Beauty is one of those concepts meaningless to discuss in the abstract. Sadi is talking about poetry, I’m talking about nice butts, and the Marquis de Sade is talking about the beauty of cruel bloodletting. Discussions about beauty are ultimately not about beauty at all. They are about love, entertainment, happiness, individuality, visual symmetries, innocence, youth, morality, sexuality, emotions, eloquence, insight and even commercialism. If you say something is beautiful, you are merely pointing out the kind of things you need to continue making life worthwhile.
If I were blind and deaf and had my tongue cut out and my body were numbed by freezing cold, would I still be able to experience beauty? Would I still be able to contemplate the idea of beauty? Would I still be able to imagine beauty? Beauty cannot be exclusively an intellectual pursuit. It must arouse some feeling or sensation in you based upon direct experience(See Nagel’s, What’s it like to be a bat?”)
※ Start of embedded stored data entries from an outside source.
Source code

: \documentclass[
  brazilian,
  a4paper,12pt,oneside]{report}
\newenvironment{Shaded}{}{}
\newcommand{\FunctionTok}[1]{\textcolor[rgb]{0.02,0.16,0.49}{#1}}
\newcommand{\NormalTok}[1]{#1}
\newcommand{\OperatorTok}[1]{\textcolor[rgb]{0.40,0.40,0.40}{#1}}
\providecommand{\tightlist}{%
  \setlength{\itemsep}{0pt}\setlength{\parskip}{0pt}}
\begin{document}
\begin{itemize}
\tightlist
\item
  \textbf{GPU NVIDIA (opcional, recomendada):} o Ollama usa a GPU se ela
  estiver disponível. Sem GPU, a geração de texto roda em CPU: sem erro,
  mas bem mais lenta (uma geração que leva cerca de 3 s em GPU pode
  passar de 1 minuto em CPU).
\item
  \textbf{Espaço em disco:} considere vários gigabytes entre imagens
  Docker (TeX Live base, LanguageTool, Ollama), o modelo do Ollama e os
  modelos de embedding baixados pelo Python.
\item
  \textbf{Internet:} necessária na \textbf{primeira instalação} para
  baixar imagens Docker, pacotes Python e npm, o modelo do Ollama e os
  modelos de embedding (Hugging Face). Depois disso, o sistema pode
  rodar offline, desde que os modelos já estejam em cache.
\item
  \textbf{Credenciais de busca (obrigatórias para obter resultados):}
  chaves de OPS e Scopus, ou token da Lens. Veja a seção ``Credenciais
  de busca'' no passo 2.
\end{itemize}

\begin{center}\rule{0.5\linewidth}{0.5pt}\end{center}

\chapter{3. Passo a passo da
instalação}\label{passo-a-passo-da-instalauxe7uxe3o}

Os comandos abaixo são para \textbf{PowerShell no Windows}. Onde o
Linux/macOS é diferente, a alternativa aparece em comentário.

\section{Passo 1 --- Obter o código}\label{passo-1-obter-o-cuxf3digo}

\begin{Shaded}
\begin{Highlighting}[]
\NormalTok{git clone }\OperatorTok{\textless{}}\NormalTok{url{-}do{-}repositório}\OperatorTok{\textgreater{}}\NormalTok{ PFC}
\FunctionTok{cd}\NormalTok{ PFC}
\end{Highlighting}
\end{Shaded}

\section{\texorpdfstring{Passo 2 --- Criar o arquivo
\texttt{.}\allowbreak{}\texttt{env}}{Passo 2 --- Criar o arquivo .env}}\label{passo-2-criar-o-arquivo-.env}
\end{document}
Why are babies beautiful? Is it just that biological maternal instincts kick in whenever you see one? The subjective nature of beauty makes it next to impossible to declare objective, meaningful criteria for it. That is actually good. If beauty were simply an intellectual construct, it would grow tedious.
Elderly people are the most hungry for beauty. They are aware of a time in the not-so-distant future when beauty will no longer exist for them.